An interesting project in Canada is unveiling its tourism spacecraft prototype in 2010: The Da Vinci Project and DreamSpace are collaborating on a space tourism project, which anyone can join:

"Please volunteer or provide corporate support for Canada's first entry to complete this private space mission built, by the people, for the people!"

In 2010, the XF1 flight demonstrator, will be unveiled.

Saturday, 26 September 2009

ANNIKA THE PORN STAR

Yesterday I created the basics of Annnika, the Swedish porn star, who works mainly within 3D format, manga inspired, and her speciality is exotic animals. She is the world's most popular porn star and has 8.5 million subscribers worldwide. She is easily recognized by the blue electrostars under her collar bones and the diamond studs on her pubic mound. Annika has won 17 AVN Awards and is also a member of the International Commitee of GUNSEX (Global Union of Sex Workers) and has represented Moderaterna (the Conservative Party of Sweden) for one term in the Stockholm City Municipal Council, after heading the local Sex Workers Union for 3 years. "Annika in the Lion's Den" was voted Best Experimental Porn Movie at the Film Festival in Berlin the year before the events in "Brent" starts.

Monday, 7 September 2009

INDIA vs. CHINA

Today, I am thinking of the two great rising powers of the East. Which nation will become industrialized and post-industrialized first?
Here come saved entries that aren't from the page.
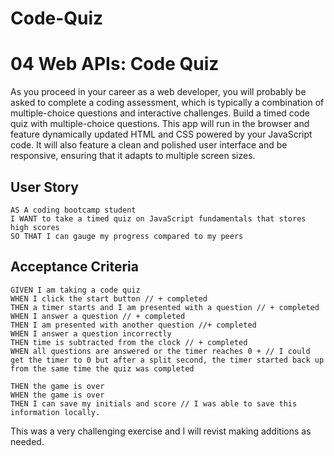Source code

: # Code-Quiz

# 04 Web APIs: Code Quiz

As you proceed in your career as a web developer, you will probably be asked to complete a coding assessment, which is typically a combination of multiple-choice questions and interactive challenges. Build a timed code quiz with multiple-choice questions. This app will run in the browser and feature dynamically updated HTML and CSS powered by your JavaScript code. It will also feature a clean and polished user interface and be responsive, ensuring that it adapts to multiple screen sizes.

## User Story

```
AS A coding bootcamp student
I WANT to take a timed quiz on JavaScript fundamentals that stores high scores
SO THAT I can gauge my progress compared to my peers
```

## Acceptance Criteria

```
GIVEN I am taking a code quiz
WHEN I click the start button // + completed
THEN a timer starts and I am presented with a question // + completed
WHEN I answer a question // + completed
THEN I am presented with another question //+ completed 
WHEN I answer a question incorrectly
THEN time is subtracted from the clock // + completed
WHEN all questions are answered or the timer reaches 0 + // I could get the timer to 0 but after a split second, the timer started back up from the same time the quiz was completed

THEN the game is over
WHEN the game is over
THEN I can save my initials and score // I was able to save this information locally. 

```

This was a very challenging exercise and I will revist making additions as needed.


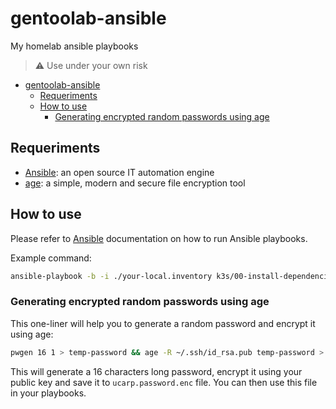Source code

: # gentoolab-ansible

My homelab ansible playbooks

> ⚠️ Use under your own risk

- [gentoolab-ansible](#gentoolab-ansible)
  - [Requeriments](#requeriments)
  - [How to use](#how-to-use)
    - [Generating encrypted random passwords using age](#generating-encrypted-random-passwords-using-age)

## Requeriments

- [Ansible](https://www.ansible.com/): an open source IT automation engine
- [age](https://github.com/FiloSottile/age): a simple, modern and secure file encryption tool

## How to use

Please refer to [Ansible](https://www.ansible.com) documentation on how to run Ansible playbooks.

Example command:

```bash
ansible-playbook -b -i ./your-local.inventory k3s/00-install-dependencies.playbook.yaml
```

### Generating encrypted random passwords using age

This one-liner will help you to generate a random password and encrypt it using age:

```bash
pwgen 16 1 > temp-password && age -R ~/.ssh/id_rsa.pub temp-password > ucarp.password.enc && rm temp-password
```

This will generate a 16 characters long password, encrypt it using your public key and save it to `ucarp.password.enc` file. You can then use this file in your playbooks.

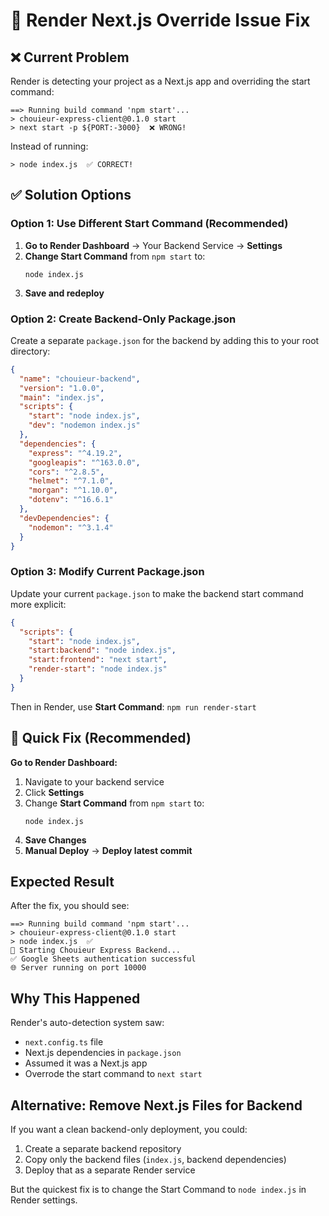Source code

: # 🚨 Render Next.js Override Issue Fix

## ❌ Current Problem
Render is detecting your project as a Next.js app and overriding the start command:
```
==> Running build command 'npm start'...
> chouieur-express-client@0.1.0 start
> next start -p ${PORT:-3000}  ❌ WRONG!
```

Instead of running:
```
> node index.js  ✅ CORRECT!
```

## ✅ Solution Options

### Option 1: Use Different Start Command (Recommended)

1. **Go to Render Dashboard** → Your Backend Service → **Settings**
2. **Change Start Command** from `npm start` to:
   ```
   node index.js
   ```
3. **Save and redeploy**

### Option 2: Create Backend-Only Package.json

Create a separate `package.json` for the backend by adding this to your root directory:

```json
{
  "name": "chouieur-backend",
  "version": "1.0.0",
  "main": "index.js",
  "scripts": {
    "start": "node index.js",
    "dev": "nodemon index.js"
  },
  "dependencies": {
    "express": "^4.19.2",
    "googleapis": "^163.0.0",
    "cors": "^2.8.5",
    "helmet": "^7.1.0",
    "morgan": "^1.10.0",
    "dotenv": "^16.6.1"
  },
  "devDependencies": {
    "nodemon": "^3.1.4"
  }
}
```

### Option 3: Modify Current Package.json

Update your current `package.json` to make the backend start command more explicit:

```json
{
  "scripts": {
    "start": "node index.js",
    "start:backend": "node index.js",
    "start:frontend": "next start",
    "render-start": "node index.js"
  }
}
```

Then in Render, use **Start Command**: `npm run render-start`

## 🎯 Quick Fix (Recommended)

**Go to Render Dashboard:**
1. Navigate to your backend service
2. Click **Settings**
3. Change **Start Command** from `npm start` to:
   ```
   node index.js
   ```
4. **Save Changes**
5. **Manual Deploy** → **Deploy latest commit**

## Expected Result

After the fix, you should see:
```
==> Running build command 'npm start'...
> chouieur-express-client@0.1.0 start
> node index.js  ✅
🚀 Starting Chouieur Express Backend...
✅ Google Sheets authentication successful
🌐 Server running on port 10000
```

## Why This Happened

Render's auto-detection system saw:
- `next.config.ts` file
- Next.js dependencies in `package.json`
- Assumed it was a Next.js app
- Overrode the start command to `next start`

## Alternative: Remove Next.js Files for Backend

If you want a clean backend-only deployment, you could:
1. Create a separate backend repository
2. Copy only the backend files (`index.js`, backend dependencies)
3. Deploy that as a separate Render service

But the quickest fix is to change the Start Command to `node index.js` in Render settings.
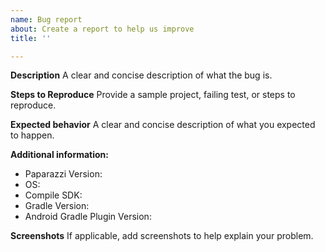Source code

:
 ```yaml
---
name: Bug report
about: Create a report to help us improve
title: ''

---
```


**Description**
A clear and concise description of what the bug is.

**Steps to Reproduce**
Provide a sample project, failing test, or steps to reproduce.

**Expected behavior**
A clear and concise description of what you expected to happen.

**Additional information:**
- Paparazzi Version:
- OS:
- Compile SDK:
- Gradle Version:
- Android Gradle Plugin Version:

**Screenshots**
If applicable, add screenshots to help explain your problem.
Or maybe they will grow together?

The world is changing, and by 2050 both India's and China's economies will be dominant on planet Terra and encompass at least half the world's population.

Democracy vs. party rule? Religion-hinduism vs. atheism-secularity? High-tech vs. manufacturing? Rivalry? Animosity?

Reading http://www.businessweek.com/magazine/content/05_34/b3948421.htm and thinking. Hm ...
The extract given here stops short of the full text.